И вновь молчание. А как тут возразишь, когда начавшийся год назад процесс продолжает разрастаться, арестовано уже более полутысячи, а верный Гоглидзе уже дважды ухитрился сообщить бывшему шефу, то бишь ему, что из Кремля от Игнатьева настойчиво требуют: «Ищите большого мингрела!» Дураком надо быть, чтобы не догадаться, кого имеют в виду! Кроме того, он уже знал, что кое-кто из арестованных, не выдержав пыток, дал на него показания.
Да и включение самого Игнатьева в состав высшего руководства, в члены расширенного Президиума ЦК – тоже весьма красноречивый и нехороший симптом. Таким образом обеспечивалась его лояльность. Отставки же самого Берии не последовало, потому что он ни в МВД, ни в МГБ давно не работал, а снимать его с ядерного проекта было глупо. Особенно сейчас, когда успехи налицо, а перспективы и вовсе радужные, особенно в сравнении с американцами.

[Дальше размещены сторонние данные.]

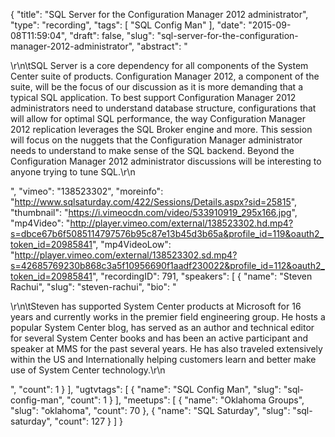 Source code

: {
  "title": "SQL Server for the Configuration Manager 2012 administrator",
  "type": "recording",
  "tags": [
    "SQL Config Man"
  ],
  "date": "2015-09-08T11:59:04",
  "draft": false,
  "slug": "sql-server-for-the-configuration-manager-2012-administrator",
  "abstract": "<p>\r\n\tSQL Server is a core dependency for all components of the System Center suite of products.  Configuration Manager 2012, a component of the suite, will be the focus of our discussion as it is more demanding that a typical SQL application.  To best support Configuration Manager 2012 administrators need to understand database structure, configurations that will allow for optimal SQL performance, the way Configuration Manager 2012 replication leverages the SQL Broker engine and more.  This session will focus on the nuggets that the Configuration Manager administrator needs to understand to make sense of the SQL backend.  Beyond the Configuration Manager 2012 administrator discussions will be interesting to anyone trying to tune SQL.\r\n</p>",
  "vimeo": "138523302",
  "moreinfo": "http://www.sqlsaturday.com/422/Sessions/Details.aspx?sid=25815",
  "thumbnail": "https://i.vimeocdn.com/video/533910919_295x166.jpg",
  "mp4Video": "http://player.vimeo.com/external/138523302.hd.mp4?s=dbce67b6f5085114797576b95c87e13b45d3b65a&profile_id=119&oauth2_token_id=20985841",
  "mp4VideoLow": "http://player.vimeo.com/external/138523302.sd.mp4?s=42685769230b868c3a5f10956690f1aadf230022&profile_id=112&oauth2_token_id=20985841",
  "recordingID": 791,
  "speakers": [
    {
      "name": "Steven Rachui",
      "slug": "steven-rachui",
      "bio": "<p>\r\n\tSteven has supported System Center products at Microsoft for 16 years and currently works in the premier field engineering group. He hosts a popular System Center blog, has served as an author and technical editor for several System Center books and has been an active participant and speaker at MMS for the past several years. He has also traveled extensively within the US and Internationally helping customers learn and better make use of System Center technology.\r\n</p>",
      "count": 1
    }
  ],
  "ugtvtags": [
    {
      "name": "SQL Config Man",
      "slug": "sql-config-man",
      "count": 1
    }
  ],
  "meetups": [
    {
      "name": "Oklahoma Groups",
      "slug": "oklahoma",
      "count": 70
    },
    {
      "name": "SQL Saturday",
      "slug": "sql-saturday",
      "count": 127
    }
  ]
} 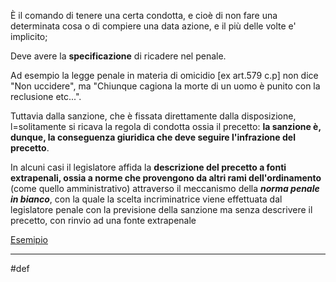 È il comando di tenere una certa condotta, e cioè di non fare una determinata cosa o di compiere una data azione, e il più delle volte e' implicito; 

Deve avere la **specificazione** di ricadere nel penale.

Ad esempio la legge penale in materia di omicidio [ex art.579 c.p] non dice "Non uccidere", ma "Chiunque cagiona la morte di un uomo  è  punito con la reclusione etc...".

Tuttavia dalla sanzione, che è fissata direttamente dalla disposizione, l=solitamente si ricava la regola di condotta ossia il precetto: **la sanzione è, dunque, la conseguenza giuridica che deve seguire l'infrazione del precetto**.

In alcuni casi il legislatore affida la **descrizione del precetto a fonti extrapenali, ossia a norme che provengono da altri rami dell'ordinamento** (come quello amministrativo) attraverso il meccanismo della **_norma penale in bianco_**, con la quale la scelta incriminatrice viene effettuata dal legislatore penale con la previsione della sanzione ma senza descrivere il precetto, con rinvio ad una fonte extrapenale

[Esemipio](<esempio norma penale in bianco>)

---
#def
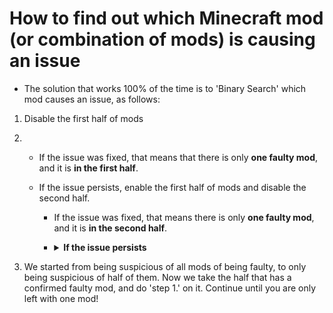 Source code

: # How to find out which Minecraft mod (or combination of mods) is causing an issue
- The solution that works 100% of the time is to 'Binary Search' which mod causes an issue, as follows:
1. Disable the first half of mods
2. - If the issue was fixed, that means that there is only **one faulty mod**, and it is **in the first half**.
     
   - If the issue persists, enable the first half of mods and disable the second half.
    
     - If the issue was fixed, that means there is only **one faulty mod**, and it is **in the second half**.
     
     - <details><summary><b>If the issue persists</b></summary>
       <p>
       If the issue persists, it means that <b>a mod in the first half is conflicting with a mod in the second half</b>.  In this case, keep the second half enabled, and binary search which mod is in conflict only in the first half (see step 3). After it has been identified, keep that mod enabled and binary search the conflicting mod in the second half.
       </p>
       </details>
   
3. We started from being suspicious of all mods of being faulty, to only being suspicious of half of them. Now we take the half that has a confirmed faulty mod, and do 'step 1.' on it. Continue until you are only left with one mod!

Хотя как знать… Помнится, за месяц до Пленума Сталин поинтересовался, как идут дела с проектом, а когда Лаврентий Павлович доложил, что в следующем году будут проведены испытания водородной бомбы, недовольно осведомился, почему работы идут так долго. Мол, чего доброго, их могут обогнать американцы, у которых такая бомба, судя по последним сообщениям наших разведчиков, вроде бы уже создана. И кивок на Игнатьева, скромно стоящего поблизости. Да еще проявил заботу, осведомившись, не мешают ли ему другие дела, которых так много в руководстве партии, и не требуется ли особым постановлением политбюро полностью освободить товарища Берию от всех остальных забот, в том числе и от бесконечной партийной говорильни. Это был явный намек на вывод из состава высшего руководства. Тогда он выкрутился, заявив, что заседания политбюро ему ничуть не мешают, и в свою очередь спросил: мол, разве те же разведчики не сообщают, что американцы хоть и создали бомбу, но ее пришлось сделать огромных размеров – с трехэтажный дом. А советская была в сорок раз мощнее той, что сбросили на Хиросиму, и вполне себе компактна. Ответ был хорош. В душе Берия поблагодарил за возможность такого ответа начальника Первого главка Короткова, не забывшего, как Берия спас его еще до войны. Того уже уволили из НКВД – Ежов старательно вычищал аппарат, – и Коротков ждал неминуемого ареста. Письмо Лаврентию Павловичу с просьбой разобраться он написал, как сам сознавался впоследствии, больше от безысходности.
Но Берия разобрался, помог. Арест был отменен, а сам Коротков уже в мае тридцать девятого стал заместителем начальника первого (немецкого) отделения Пятого отдела ГУГБ НКВД. И ныне он, уже возглавляя советскую разведку, всю добытую информацию, хотя бы косвенно касающуюся ядерной или водородной бомбы, гнал в два адреса: шефу, то есть главе МГБ Игнатьеву, и ему, Берии. И последнему – в первую очередь. И это несмотря на устное распоряжение Игнатьева предварительно спрашивать у него санкцию на каждую отправку.
Сталин, нахмурившись, повернулся к Игнатьеву, но тот успел сказать раньше, торопливо заверив, что насчет трехэтажного дома – вопрос спорный, есть сомнения, поэтому, пока данные уточняются, он не счел нужным докладывать о них.
– Спорную информацию не стали бы подтверждать сразу два других, притом абсолютно надежных источника, – невозмутимо поправил его Берия.
– Тогда это меняет дело, – хмуро сказал Сталин. – А что, наша-то бомба точно в сорок раз мощнее?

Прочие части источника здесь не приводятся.